Depois de cinco dias pedalando, sorrisos no início da manhã simplesmente deixam de existir, a não ser que você cruze com uma camareira muito bonita pelo corredor do hotel, o que acontece com menos frequência do que gostaríamos. Antes de sair da cama você já sabe que as horas de sono foram insuficientes e que seu corpo ainda sente o castigo do dia anterior. Lavar o rosto com a água que sai estupidamente gelada da torneira nas primeiras horas do dia só piora as coisas. É geralmente em momentos pesarosos como esses que você faísca as idéias mais brilhantes – do tipo... voltar para a cama na ilusão de poder dormir um pouco mais. Na sua mente você até sorri, orgulhoso da própria perspicácia, mas o seu rosto se nega a manifestar tal contentamento, pois você lembra que divide o quarto com um amigo que não gosta de dormir. Você até olha carinhosamente em direção a sua cama e ameaça seguir com a idéia, mas o olhar reprovador do colega que não dorme, franzindo a testa debochadamente no melhor estilo vilão mexicano é um bom indicativo que o reboot do último sono não vai acontecer. Na falta do que fazer e mesmo não estando com fome, você então segue para o refeitório arrastando os pés numa ação condicionada. Cruza o hotel a lentos passos e aproveita o introspectivo momento para repensar algumas coisas. Coça o olho, boceja e come enquanto conversa com os colegas. Dego (AKA: Edgar Maciel) chegou cedo e enquanto tomávamos o café da manhã, tivemos a tal reunião com o simpático assessor de comunicação da Prefeitura de Alfredo Wagner. Uma proveitosa conversa aonde discutimos a viabilidade de um projeto muito promissor que visa explorar efetivamente o seguimento de ecoturismo que hoje é praticamente inexistente na região. Alfredo Wagner é uma cidade privilegiada e seu potencial para o cicloturismo é quase que ilimitado. Reconhecida como a “Capital Catarinense das Nascentes” - além da referida alegoria aquática, Alfredo Wagner está totalmente envolta por um singular relevo repleto de vales, cânions, furnas, campos de altitude e chapadões. Firmamos o compromisso de um dia voltar com mais tempo para conhecer melhor a admirável região e quem sabe até ajudar a desenvolver esse projeto composto de idéias tão prósperas e que beneficiaria diretamente toda a (quase esquecida) classe aventureira.

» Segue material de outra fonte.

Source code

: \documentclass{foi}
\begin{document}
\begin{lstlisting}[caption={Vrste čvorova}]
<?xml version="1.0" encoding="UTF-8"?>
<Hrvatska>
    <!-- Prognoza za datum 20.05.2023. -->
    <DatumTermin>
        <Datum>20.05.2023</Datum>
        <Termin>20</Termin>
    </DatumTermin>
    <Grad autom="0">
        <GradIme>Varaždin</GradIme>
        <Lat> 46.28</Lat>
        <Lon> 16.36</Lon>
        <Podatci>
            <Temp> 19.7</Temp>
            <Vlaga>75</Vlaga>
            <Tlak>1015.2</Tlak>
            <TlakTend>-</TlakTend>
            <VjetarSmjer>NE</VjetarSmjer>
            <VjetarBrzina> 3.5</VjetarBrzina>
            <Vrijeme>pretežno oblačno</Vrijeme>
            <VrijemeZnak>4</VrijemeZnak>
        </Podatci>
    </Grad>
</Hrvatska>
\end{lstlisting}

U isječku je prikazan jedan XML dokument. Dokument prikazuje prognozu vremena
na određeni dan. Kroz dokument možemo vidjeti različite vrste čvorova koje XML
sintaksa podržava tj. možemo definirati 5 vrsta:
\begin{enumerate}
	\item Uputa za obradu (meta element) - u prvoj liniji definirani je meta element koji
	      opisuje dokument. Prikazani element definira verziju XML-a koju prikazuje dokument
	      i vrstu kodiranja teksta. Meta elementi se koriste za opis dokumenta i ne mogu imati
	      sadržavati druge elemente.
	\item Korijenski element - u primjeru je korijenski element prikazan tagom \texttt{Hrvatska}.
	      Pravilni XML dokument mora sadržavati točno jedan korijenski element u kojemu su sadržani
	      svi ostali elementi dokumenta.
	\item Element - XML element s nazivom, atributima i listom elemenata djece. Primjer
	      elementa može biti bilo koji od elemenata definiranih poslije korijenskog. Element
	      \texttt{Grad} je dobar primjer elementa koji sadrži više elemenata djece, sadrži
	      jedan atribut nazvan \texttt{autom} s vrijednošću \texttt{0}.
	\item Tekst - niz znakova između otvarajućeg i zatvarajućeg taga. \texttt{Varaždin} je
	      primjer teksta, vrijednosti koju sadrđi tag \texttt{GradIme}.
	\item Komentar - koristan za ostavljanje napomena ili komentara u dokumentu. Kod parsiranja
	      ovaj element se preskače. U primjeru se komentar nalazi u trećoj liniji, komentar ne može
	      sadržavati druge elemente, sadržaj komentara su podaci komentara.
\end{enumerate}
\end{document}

DIA 6) DA ENCANTADORA ALFREDO WAGNER À RANCHO QUEIMADO – PERDENDO A FILMADORA NO MORRO DA BOA VISTA...
A cidade é pequena, mas muito bem cuidada, habitada por uma população demasiadamente educada, atenciosa e muito prestativa. Poucas vezes passamos por algum lugar no qual nos sentimos tão bem. Não chega a ter dez mil habitantes e como a maioria de seus moradores vive na área rural, tem-se a sensação de que o lugar é ainda menor.

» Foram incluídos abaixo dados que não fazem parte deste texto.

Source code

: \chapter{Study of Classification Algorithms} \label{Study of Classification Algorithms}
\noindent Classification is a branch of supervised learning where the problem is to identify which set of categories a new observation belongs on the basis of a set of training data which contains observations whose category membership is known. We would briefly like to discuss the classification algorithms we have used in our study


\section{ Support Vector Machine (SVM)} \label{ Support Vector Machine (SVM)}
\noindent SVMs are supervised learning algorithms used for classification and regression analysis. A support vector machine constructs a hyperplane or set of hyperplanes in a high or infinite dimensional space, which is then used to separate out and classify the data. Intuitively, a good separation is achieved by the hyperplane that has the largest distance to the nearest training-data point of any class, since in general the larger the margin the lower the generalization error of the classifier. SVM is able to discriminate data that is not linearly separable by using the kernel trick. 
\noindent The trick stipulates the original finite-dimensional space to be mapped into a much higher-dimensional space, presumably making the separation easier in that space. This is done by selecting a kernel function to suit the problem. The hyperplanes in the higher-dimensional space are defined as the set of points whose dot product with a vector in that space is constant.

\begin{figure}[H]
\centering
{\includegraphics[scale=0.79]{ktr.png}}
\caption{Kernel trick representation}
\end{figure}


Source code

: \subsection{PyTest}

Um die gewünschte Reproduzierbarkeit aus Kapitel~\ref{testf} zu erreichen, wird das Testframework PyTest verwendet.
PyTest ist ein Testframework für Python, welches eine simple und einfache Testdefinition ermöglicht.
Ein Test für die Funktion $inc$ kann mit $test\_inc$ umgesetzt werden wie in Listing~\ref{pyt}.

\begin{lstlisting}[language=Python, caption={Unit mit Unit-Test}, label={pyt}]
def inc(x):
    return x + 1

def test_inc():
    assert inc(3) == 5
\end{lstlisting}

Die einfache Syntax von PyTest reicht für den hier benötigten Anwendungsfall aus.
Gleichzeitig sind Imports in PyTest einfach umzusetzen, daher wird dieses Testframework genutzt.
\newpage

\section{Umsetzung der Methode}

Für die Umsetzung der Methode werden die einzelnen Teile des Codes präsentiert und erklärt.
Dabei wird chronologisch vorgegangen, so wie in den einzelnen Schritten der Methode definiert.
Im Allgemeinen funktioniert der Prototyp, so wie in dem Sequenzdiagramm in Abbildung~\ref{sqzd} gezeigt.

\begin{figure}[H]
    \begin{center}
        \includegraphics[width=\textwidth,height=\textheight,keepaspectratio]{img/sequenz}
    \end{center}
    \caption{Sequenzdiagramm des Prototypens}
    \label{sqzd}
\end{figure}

A sexta etapa começou já beirando o meio dia, com a costumeira sensação de bastante atrasados. O trecho inicial foi pedalado numa estradinha de chão muito bacana que segue paralela a BR-282, ainda pertencendo ao perímetro urbano de Alfredo Wagner. Empolgados com a boa recepção e o deslumbrante dia que se formava, seguimos contentes, mantendo o intrépido espírito e sequer percebendo o cansaço acumulado. Nem o GPS que resolveu empombar novamente conseguiu nos aborrecer.
Cientes do atraso e sem a certeza de estar pedalando pelo caminho correto, vislumbramos na BR ao lado, uma forma de ganharmos um pouco de tempo. Nesse ponto da viagem já estávamos com saudade de dar uma esticada num asfalto bom e lisinho. Roberto que declaradamente não curte muito essas mudanças repentinas de planos, sobretudo para rodar no chão preto, sequer se opôs e pouco demorou para que enveredássemos em direção à perigosa 282.

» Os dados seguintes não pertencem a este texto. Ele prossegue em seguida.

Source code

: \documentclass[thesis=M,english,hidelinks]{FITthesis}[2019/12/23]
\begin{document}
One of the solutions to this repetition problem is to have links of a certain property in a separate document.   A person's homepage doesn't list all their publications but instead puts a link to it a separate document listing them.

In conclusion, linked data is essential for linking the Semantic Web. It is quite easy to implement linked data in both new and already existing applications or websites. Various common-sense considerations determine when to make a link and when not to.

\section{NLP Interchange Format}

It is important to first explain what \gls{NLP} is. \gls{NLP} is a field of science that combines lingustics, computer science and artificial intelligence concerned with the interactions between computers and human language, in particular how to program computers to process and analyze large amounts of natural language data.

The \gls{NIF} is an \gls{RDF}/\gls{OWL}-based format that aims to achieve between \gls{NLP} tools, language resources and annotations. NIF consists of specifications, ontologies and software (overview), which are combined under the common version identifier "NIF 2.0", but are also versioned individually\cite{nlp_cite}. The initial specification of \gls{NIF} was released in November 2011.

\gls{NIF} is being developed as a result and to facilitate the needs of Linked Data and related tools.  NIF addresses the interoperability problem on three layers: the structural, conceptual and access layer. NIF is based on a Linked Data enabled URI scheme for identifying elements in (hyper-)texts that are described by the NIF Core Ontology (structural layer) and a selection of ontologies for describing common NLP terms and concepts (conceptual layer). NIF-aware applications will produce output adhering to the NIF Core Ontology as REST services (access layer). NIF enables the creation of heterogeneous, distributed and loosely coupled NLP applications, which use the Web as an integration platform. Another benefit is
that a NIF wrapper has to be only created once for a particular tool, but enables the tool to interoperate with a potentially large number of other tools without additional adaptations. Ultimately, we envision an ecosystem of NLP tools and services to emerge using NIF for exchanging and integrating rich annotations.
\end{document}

Muito antes do que gostaríamos, surgiram as famigeradas e inconvenientes subidas. Pedalar no asfalto até ajudou, mas o fato é que naquele momento estávamos todos enojados de tanto subir, sendo praticamente indiferente aonde rodávamos.
Nesse trecho, três pneus furaram seguidamente – apenas confirmando algo que já desconfiávamos: feitiçarias a base de fitas antifuros e selantes, de fato não funcionam. Almoçamos muito bem numa caprichada lanchonete de beira de estrada. Precisávamos descansar um pouco e o forte sol do início da tarde incomodava um bocado. Aproveitamos o chão gelado de aspecto aconchegante da varanda do restaurante para tirarmos outra magnífica sesta fora de hora. Roberto gastou os trintas minutos de sono que tinha direito para encher o pneu de sua bicicleta. Por sorte dormi profundamente e não tive o desprazer de presenciar tal fato. Antes de sair, ainda tive que delicadamente chutar o Fernando umas duas vezes, que aparentemente ainda sonhava com sua saudosa cama.
Baixamos as cabeças e disparamos adiante, pedalando de uma forma mais intensa, pois a intenção era chegar ao Alto da Boa Vista ainda de dia, de preferência com o sol brilhando. O desgastante traçado alternava longas subidas com curtas e injustas descidas. Passamos praticamente a tarde toda sem conversar, apenas alternando o infeliz coelho que ditava o ritmo. Bastante cansados pela cadência acelerada – chegamos à entrada do Morro por volta das 17 horas.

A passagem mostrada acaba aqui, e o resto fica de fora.